Actually I don't know that it's tendonitis, but it is wrist pain on the back side, with no attendant numbness, and happens when I've been throwing for a while. It's mild, fortunately, but frightening nevertheless: what if it got worse? What if I couldn't work?

I'm not gonna panic, here; The Vulcan in me says to rest my wrist, and research some treatments.

I have no health insurance, so professional intervention is a last resort, but Dr. Google has some suggestions for me:


Home Treatment
Home treatment options for tendonitis include:
  • Icing the wrist to reduce inflammation and increase blood flow
  • Using over the counter, non-steroidal anti-inflammatory drugs to decrease the swelling and manage pain (Warning: only use pain medication at times of rest to reduce the chance of further injury)
  • Exercise to strengthen the injured area once symptoms have been reduced

From Livestrong.com:


Wrist Stretches

Gently roll your wrists clockwise for 15 seconds, then reverse direction. Go as far into the full range of motion as you can, feeling the stretch as you do so. Another stretch is to hold one hand out with the palm up and, with your other hand, gently ease your fingers backwards in the direction of your elbow, feeling the stretch through your palm and inner wrist. Release, then turn your hand over so the palm is down. Again gently pull your fingers toward your elbow, feeling the stretch over the back of your hand and top of your wrist.

Thumb Stretch

Make a thumbs-up with one hand. With the other hand, gently press the base of the thumb forward -- don't pull backward on the thumb tip. This stretch is especially helpful if you regularly type or text message on a wireless device, since repetitive motion is one cause of wrist tendonitis.

Flexion Exercises

Wrist flexion is when you pivot your wrist downward so that your palm moves closer to the inside of your arm. For flexion exercises, begin with your hand outstretched and in line with your forearm, palm down. Keeping your forearm still, lower your hand so your fingers move to point toward the ground. Go as far as your wrist and hand allow without pain, then raise your hand back to the starting position. Repeat five to 10 times.

Extension Exercises

Wrist extension is the opposite of wrist flexion -- moving your wrist so that the back of your hand approaches the top of your arm. Wrist extension exercises begin in the same position as the wrist flexion exercises. Again keeping your forearm still, raise your hand so your fingers move to point toward the ceiling. Go as far as you can without pain, then return to the starting position. Repeat five to 10 times.

Tendon Gliding Exercises

HandHealthResources.com recommends tendon gliding exercises -- not to build strength, but to improve lubrication in the tendons for greater ease of motion. To do them, start with a flat hand. Touch your fingertips to the top of your palm --- or as close as you can get --- then release. Touch your fingertips to the center of your palm, then release. Then touch your fingertips to the bottom of your palm and release. For your thumb, move it back from your palm as if you're hitch-hiking, then try to touch the base of your pinky finger. Do all of these slowly and gently, and repeat up to 10 times.

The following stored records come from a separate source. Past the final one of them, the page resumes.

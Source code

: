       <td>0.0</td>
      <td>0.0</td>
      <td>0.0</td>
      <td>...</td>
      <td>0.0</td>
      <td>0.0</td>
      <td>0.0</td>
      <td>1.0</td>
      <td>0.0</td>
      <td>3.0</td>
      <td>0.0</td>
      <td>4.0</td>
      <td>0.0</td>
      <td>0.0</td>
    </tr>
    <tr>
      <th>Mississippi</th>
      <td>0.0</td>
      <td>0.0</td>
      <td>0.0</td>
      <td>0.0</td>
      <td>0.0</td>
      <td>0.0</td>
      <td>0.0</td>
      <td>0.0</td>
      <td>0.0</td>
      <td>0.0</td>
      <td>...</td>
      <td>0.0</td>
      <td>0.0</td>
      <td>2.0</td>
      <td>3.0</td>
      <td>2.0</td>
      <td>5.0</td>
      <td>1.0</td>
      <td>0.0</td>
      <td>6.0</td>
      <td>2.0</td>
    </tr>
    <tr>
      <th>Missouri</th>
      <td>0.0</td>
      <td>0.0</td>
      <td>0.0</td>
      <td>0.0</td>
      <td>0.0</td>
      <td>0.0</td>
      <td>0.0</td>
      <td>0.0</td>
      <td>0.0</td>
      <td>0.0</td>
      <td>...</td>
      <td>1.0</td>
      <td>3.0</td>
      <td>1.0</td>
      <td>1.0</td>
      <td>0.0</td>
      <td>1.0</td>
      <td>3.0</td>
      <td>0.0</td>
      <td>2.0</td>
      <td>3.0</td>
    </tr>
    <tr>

I am greatly encouraged that the livestrong article suggests that, once the episode is past, stretching can prevent recurrence. I am sort of kicking myself, because when I used to type for 7 hours a day, I stretched my wrists frequently. I already knew my calling would require daily back stretches...it seems like those were two pretty easy dots to connect. 

Oh, well. I do have lots of non-throwing work to do, so it seems like I'll be doing that today.